Rallye-WM. Manfred Stohl fuhr in Sardinien auf Platz 7, Grönholm zur WM-Führung.
Olbia. Auf Sardinien kann man viel erleben, nur wundern darf man sich nicht. Denn während die Rallye-WM ihre Runden auf der Jet-Set-Insel drehte, versuchte doch tatsächlich ein Wiener Tourist, 16 Möwen am Strand das Fußballspielen beizubringen. Dass der gute Mann nicht sofort von den Carabinieri abgeführt wurde, lag nur daran, dass alle im Rallye-Einsatz waren und Sieger Marcus Grönholm (Fin, Ford) Geleitschutz bis in den Servicepark gaben. Somit stand der Wiener allein am Strand und im Abseits.

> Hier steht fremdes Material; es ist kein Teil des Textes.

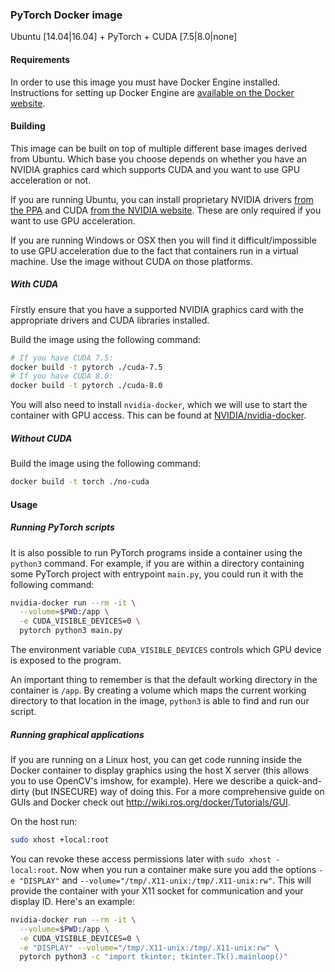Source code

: ### PyTorch Docker image

Ubuntu [14.04|16.04] + PyTorch + CUDA [7.5|8.0|none]


#### Requirements

In order to use this image you must have Docker Engine installed. Instructions
for setting up Docker Engine are
[available on the Docker website](https://docs.docker.com/engine/installation/).

#### Building

This image can be built on top of multiple different base images derived from
Ubuntu. Which base you choose depends on whether you have an NVIDIA
graphics card which supports CUDA and you want to use GPU acceleration or not.

If you are running Ubuntu, you can install proprietary NVIDIA drivers
[from the PPA](https://launchpad.net/~graphics-drivers/+archive/ubuntu/ppa)
and CUDA [from the NVIDIA website](https://developer.nvidia.com/cuda-downloads).
These are only required if you want to use GPU acceleration.

If you are running Windows or OSX then you will find it difficult/impossible to
use GPU acceleration due to the fact that containers run in a virtual machine.
Use the image without CUDA on those platforms.

##### With CUDA

Firstly ensure that you have a supported NVIDIA graphics card with the
appropriate drivers and CUDA libraries installed.

Build the image using the following command:

```sh
# If you have CUDA 7.5:
docker build -t pytorch ./cuda-7.5
# If you have CUDA 8.0:
docker build -t pytorch ./cuda-8.0
```

You will also need to install `nvidia-docker`, which we will use to start the
container with GPU access. This can be found at
[NVIDIA/nvidia-docker](https://github.com/NVIDIA/nvidia-docker).

##### Without CUDA

Build the image using the following command:

```sh
docker build -t torch ./no-cuda
```

#### Usage

##### Running PyTorch scripts

It is also possible to run PyTorch programs inside a container using the
`python3` command. For example, if you are within a directory containing
some PyTorch project with entrypoint `main.py`, you could run it with
the following command:

```sh
nvidia-docker run --rm -it \
  --volume=$PWD:/app \
  -e CUDA_VISIBLE_DEVICES=0 \
  pytorch python3 main.py
```

The environment variable `CUDA_VISIBLE_DEVICES` controls which GPU device is
exposed to the program.

An important thing to remember is that the default working directory in the
container is `/app`. By creating a volume which maps the current
working directory to that location in the image, `python3` is able to find and
run our script.

##### Running graphical applications

If you are running on a Linux host, you can get code running inside the Docker
container to display graphics using the host X server (this allows you to use
OpenCV's imshow, for example). Here we describe a quick-and-dirty (but INSECURE)
way of doing this. For a more comprehensive guide on GUIs and Docker check out
http://wiki.ros.org/docker/Tutorials/GUI.

On the host run:

```sh
sudo xhost +local:root
```

You can revoke these access permissions later with `sudo xhost -local:root`.
Now when you run a container make sure you add the options `-e "DISPLAY"` and
`--volume="/tmp/.X11-unix:/tmp/.X11-unix:rw"`. This will provide the container
with your X11 socket for communication and your display ID. Here's an
example:

```sh
nvidia-docker run --rm -it \
  --volume=$PWD:/app \
  -e CUDA_VISIBLE_DEVICES=0 \
  -e "DISPLAY" --volume="/tmp/.X11-unix:/tmp/.X11-unix:rw" \
  pytorch python3 -c "import tkinter; tkinter.Tk().mainloop()"
```
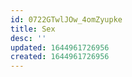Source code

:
 ```yaml
---
id: 0722GTwlJOw_4omZyupke
title: Sex
desc: ''
updated: 1644961726956
created: 1644961726956
---
```


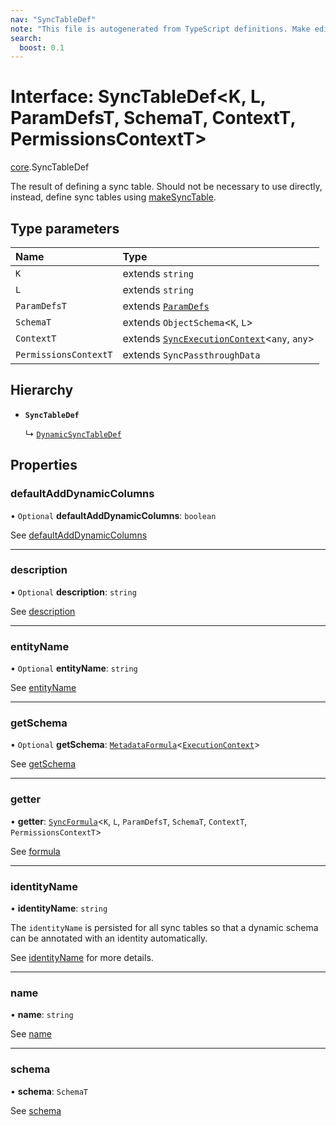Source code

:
 ```yaml
---
nav: "SyncTableDef"
note: "This file is autogenerated from TypeScript definitions. Make edits to the comments in the TypeScript file and then run `make docs` to regenerate this file."
search:
  boost: 0.1
---
```

# Interface: SyncTableDef<K, L, ParamDefsT, SchemaT, ContextT, PermissionsContextT\>

[core](../modules/core.md).SyncTableDef

The result of defining a sync table. Should not be necessary to use directly,
instead, define sync tables using [makeSyncTable](../functions/core.makeSyncTable.md).

## Type parameters

| Name | Type |
| :------ | :------ |
| `K` | extends `string` |
| `L` | extends `string` |
| `ParamDefsT` | extends [`ParamDefs`](../types/core.ParamDefs.md) |
| `SchemaT` | extends `ObjectSchema`<`K`, `L`\> |
| `ContextT` | extends [`SyncExecutionContext`](core.SyncExecutionContext.md)<`any`, `any`\> |
| `PermissionsContextT` | extends `SyncPassthroughData` |

## Hierarchy

- **`SyncTableDef`**

  ↳ [`DynamicSyncTableDef`](core.DynamicSyncTableDef.md)

## Properties

### defaultAddDynamicColumns

• `Optional` **defaultAddDynamicColumns**: `boolean`

See [defaultAddDynamicColumns](core.DynamicOptions.md#defaultadddynamiccolumns)

___

### description

• `Optional` **description**: `string`

See [description](core.SyncTableOptions.md#description)

___

### entityName

• `Optional` **entityName**: `string`

See [entityName](core.DynamicOptions.md#entityname)

___

### getSchema

• `Optional` **getSchema**: [`MetadataFormula`](../types/core.MetadataFormula.md)<[`ExecutionContext`](core.ExecutionContext.md)\>

See [getSchema](core.DynamicOptions.md#getschema)

___

### getter

• **getter**: [`SyncFormula`](../types/core.SyncFormula.md)<`K`, `L`, `ParamDefsT`, `SchemaT`, `ContextT`, `PermissionsContextT`\>

See [formula](core.SyncTableOptions.md#formula)

___

### identityName

• **identityName**: `string`

The `identityName` is persisted for all sync tables so that a dynamic schema
can be annotated with an identity automatically.

See [identityName](core.SyncTableOptions.md#identityname) for more details.

___

### name

• **name**: `string`

See [name](core.SyncTableOptions.md#name)

___

### schema

• **schema**: `SchemaT`

See [schema](core.SyncTableOptions.md#schema)
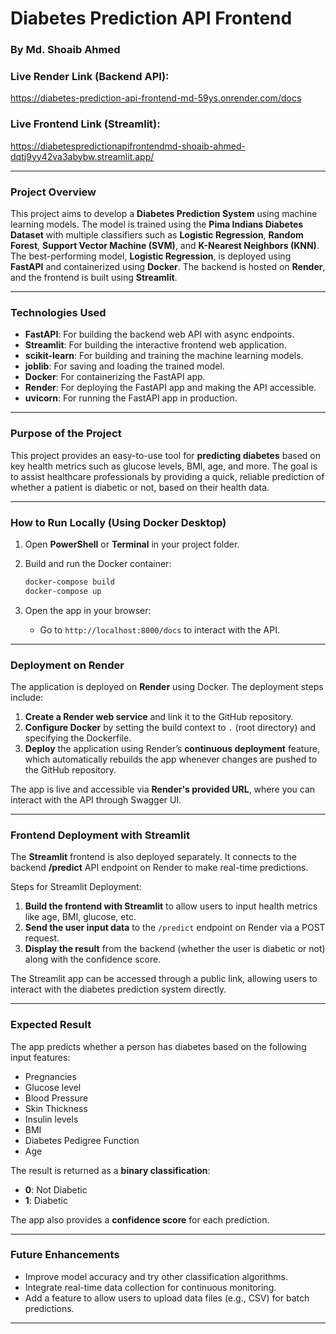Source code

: 
# Diabetes Prediction API Frontend  
### By Md. Shoaib Ahmed

### **Live Render Link (Backend API):**  
https://diabetes-prediction-api-frontend-md-59ys.onrender.com/docs

### **Live Frontend Link (Streamlit):**
https://diabetespredictionapifrontendmd-shoaib-ahmed-dqtj9yy42va3abybw.streamlit.app/

---

### **Project Overview**

This project aims to develop a **Diabetes Prediction System** using machine learning models. The model is trained using the **Pima Indians Diabetes Dataset** with multiple classifiers such as **Logistic Regression**, **Random Forest**, **Support Vector Machine (SVM)**, and **K-Nearest Neighbors (KNN)**. The best-performing model, **Logistic Regression**, is deployed using **FastAPI** and containerized using **Docker**. The backend is hosted on **Render**, and the frontend is built using **Streamlit**.

---

### **Technologies Used**

- **FastAPI**: For building the backend web API with async endpoints.
- **Streamlit**: For building the interactive frontend web application.
- **scikit-learn**: For building and training the machine learning models.
- **joblib**: For saving and loading the trained model.
- **Docker**: For containerizing the FastAPI app.
- **Render**: For deploying the FastAPI app and making the API accessible.
- **uvicorn**: For running the FastAPI app in production.

---

### **Purpose of the Project**

This project provides an easy-to-use tool for **predicting diabetes** based on key health metrics such as glucose levels, BMI, age, and more. The goal is to assist healthcare professionals by providing a quick, reliable prediction of whether a patient is diabetic or not, based on their health data.

---

### **How to Run Locally (Using Docker Desktop)**

1. Open **PowerShell** or **Terminal** in your project folder.

2. Build and run the Docker container:
   ```bash
   docker-compose build
   docker-compose up
   ```

3. Open the app in your browser:
   - Go to `http://localhost:8000/docs` to interact with the API.

---

### **Deployment on Render**

The application is deployed on **Render** using Docker. The deployment steps include:

1. **Create a Render web service** and link it to the GitHub repository.
2. **Configure Docker** by setting the build context to `.` (root directory) and specifying the Dockerfile.
3. **Deploy** the application using Render’s **continuous deployment** feature, which automatically rebuilds the app whenever changes are pushed to the GitHub repository.

The app is live and accessible via **Render's provided URL**, where you can interact with the API through Swagger UI.

---

### **Frontend Deployment with Streamlit**

The **Streamlit** frontend is also deployed separately. It connects to the backend **/predict** API endpoint on Render to make real-time predictions. 

Steps for Streamlit Deployment:
1. **Build the frontend with Streamlit** to allow users to input health metrics like age, BMI, glucose, etc.
2. **Send the user input data** to the `/predict` endpoint on Render via a POST request.
3. **Display the result** from the backend (whether the user is diabetic or not) along with the confidence score.

The Streamlit app can be accessed through a public link, allowing users to interact with the diabetes prediction system directly.

---

### **Expected Result**

The app predicts whether a person has diabetes based on the following input features:

- Pregnancies
- Glucose level
- Blood Pressure
- Skin Thickness
- Insulin levels
- BMI
- Diabetes Pedigree Function
- Age

The result is returned as a **binary classification**:

- **0**: Not Diabetic
- **1**: Diabetic

The app also provides a **confidence score** for each prediction.

---

### **Future Enhancements**

- Improve model accuracy and try other classification algorithms.
- Integrate real-time data collection for continuous monitoring.
- Add a feature to allow users to upload data files (e.g., CSV) for batch predictions.

---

Sowohl der Finne als auch Manfred Stohl (Citroën) hatten vom Ausfall des Seriensiegers Sebastian Loeb profitiert und sich wichtige WM-Punkte gesichert. Freilich hatte Grönholm mehr vom Ausrutscher des Franzosen, denn er übernahm so die WM-Führung. Für Stohl war der Auftritt in Sardinien mit Rang 7 (WM-Platz 10) dennoch ein sehr gelungener. Denn „endlich“, so Stohl, „hat das Auto besser funktioniert. Ich habe ein neues Set-Up und neue Stoßdämpfer. Noch wars nicht perfekt, aber im Gegensatz zu den letzten Rallyes um Welten besser. Ich fahre nicht mehr im luftleeren Raum.“
Für Stohl, der 2006 seine beste Saison fuhr und diese als WM-Vierter beendete, ist dieses Jahr alles anders. Während im Vorjahr die Kluft zwischen Werks- und Privatteams nicht größer geworden war, hat sich der Abstand nun verdoppelt. Deutlich wird es in Zeitrückständen, an denen nicht nur Stohl („5:28,6 Minuten hinter Grönholm – ich hab doch das Autofahren net verlernt?“) schwer zu knabbern hat, und in Podiumsplätzen, die einzig und allein ein Quartett (Loeb, Grönholm, Hirvonen und Solberg) unter sich auszumachen scheint. Warum? Ihre Teams Citroën, Ford und Subaru, die einzigen drei Automobilhersteller, die derzeit die WRC-WM bestreiten – investieren zig Millionen in die Entwicklung. Logisch, können Absatzzahlen nur durch Erfolge und konstante Weiterentwicklung der laufenden Modelle erreicht werden. Da wird der Raum eng wird für Privatiers wie Stohl einer ist.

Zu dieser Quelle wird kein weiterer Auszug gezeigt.